Wednesday, 11 September 2013

Questions over Australian involvement in Chile coup

Questions over Australian involvement in Chile coup

Forty years after the military coup which brought down Chilean 
President Salvador Allende, refugees in Australia are still raising
 questions about the country's involvement in the affair.
By
David Herbert

Australian intelligence officers are believed to have assisted the CIA in undermining Chile's elected government, but the documents surrounding the coup have never been released.
Chilean Australians, all refugees of the Pinochet regime, are angry that Australia has never come 
clean about the role it played in the coup which tore Chile apart.
On September 11, 1973, the Chilean military attacked the Presidential palace, and seized control
 of the country from the democratically elected government of Salvadore Allende.
Declassified documents later revealed what many had suspected at the time: Allende's 
socialist government had been undermined by the Americans.
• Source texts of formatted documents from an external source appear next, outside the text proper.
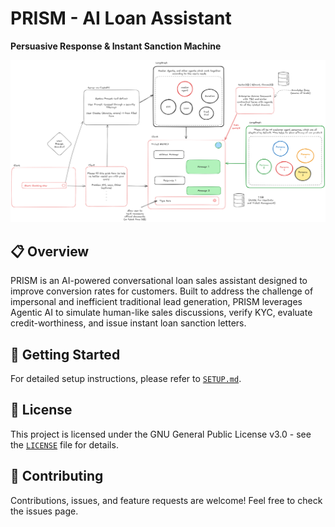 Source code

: # PRISM - AI Loan Assistant

**Persuasive Response & Instant Sanction Machine**

![PRISM Agent Flow](client/assets/prism-agent-flow.png)

## 📋 Overview

PRISM is an AI-powered conversational loan sales assistant designed to improve conversion rates for customers. Built to address the challenge of impersonal and inefficient traditional lead generation, PRISM leverages Agentic AI to simulate human-like sales discussions, verify KYC, evaluate credit-worthiness, and issue instant loan sanction letters.

## 🚀 Getting Started

For detailed setup instructions, please refer to [`SETUP.md`](SETUP.md).

## 🔐 License

This project is licensed under the GNU General Public License v3.0 - see the [`LICENSE`](LICENSE) file for details.

## 🤝 Contributing

Contributions, issues, and feature requests are welcome! Feel free to check the issues page.

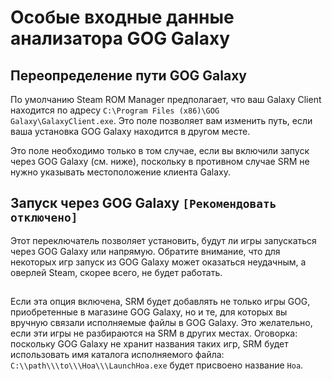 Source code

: # Особые входные данные анализатора GOG Galaxy

## Переопределение пути GOG Galaxy
По умолчанию Steam ROM Manager предполагает, что ваш Galaxy Client находится по адресу `C:\Program Files (x86)\GOG Galaxy\GalaxyClient.exe`. Это поле позволяет вам изменить путь, если ваша установка GOG Galaxy находится в другом месте.

Это поле необходимо только в том случае, если вы включили запуск через GOG Galaxy (см. ниже), поскольку в противном случае SRM не нужно указывать местоположение клиента Galaxy.

## Запуск через GOG Galaxy `[Рекомендовать отключено]`

Этот переключатель позволяет установить, будут ли игры запускаться через GOG Galaxy или напрямую. Обратите внимание, что для некоторых игр запуск из GOG Galaxy может оказаться неудачным, а оверлей Steam, скорее всего, не будет работать.

##

Если эта опция включена, SRM будет добавлять не только игры GOG, приобретенные в магазине GOG Galaxy, но и те, для которых вы вручную связали исполняемые файлы в GOG Galaxy. Это желательно, если эти игры не разбираются на SRM в других местах. Оговорка: поскольку GOG Galaxy не хранит названия таких игр, SRM будет использовать имя каталога исполняемого файла: `C:\\path\\\to\\\Hoa\\\LaunchHoa.exe` будет присвоено название `Hoa`. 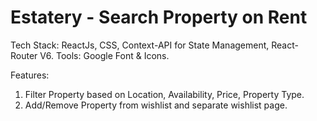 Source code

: # Estatery - Search Property on Rent

Tech Stack: ReactJs, CSS, Context-API for State Management, React-Router V6.
Tools: Google Font & Icons.

Features:
1. Filter Property based on Location, Availability, Price, Property Type.
2. Add/Remove Property from wishlist and separate wishlist page.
The CIA link is well known. Less known is the apparent involvement of Australia's
 two intelligence agencies ASIS and ASIO.

The exact role the Australians played was essentially to backfill four CIA agents who had been
 expelled by the Allende government.
"The CIA asked ASIS, the Australian intelligence agency at the time, to replace those people 
with agents from Australia," said Chilean refugee and author Gustavo Martin Montenegro.
Claims Australian agents played an active role in the coup are not new. Newspaper articles b
egan appearing as early as 1974.

Former Prime Minister Gough Whitlam confirmed the 
story in 1977 when he told Parliament: "I cannot deny 
it ... Australian intelligence personnel were working
 as proxies of the CIA in destabilising the government 
of Chile."

For many Chilean Australians the question is not about confirmation, but transparency.
Files relating to the Australian operations remain closed, still considered matters of 
national security.
"We wonder why the Australian government continues to keep it so secret," said Chilean
 refugeePaula Sanchez.

Former victims of the Pinochet regime are also concerned about other possible connections
between the Australian government the junta.

There are also concerns that when the junta fell, Australia allowed a number of people connected 
with the regime to come and live here.

For victims of the junta, the 40th anniversary is a landmark, and a chance, they say, for Australia
 to reveal its full role and to make amends for what they see as a past mistake.
"I do believe the Australian government should apologise for what happened because it's not just 
the military coup but it's everything else that happened," said Chilean refugee Mariana Minguez.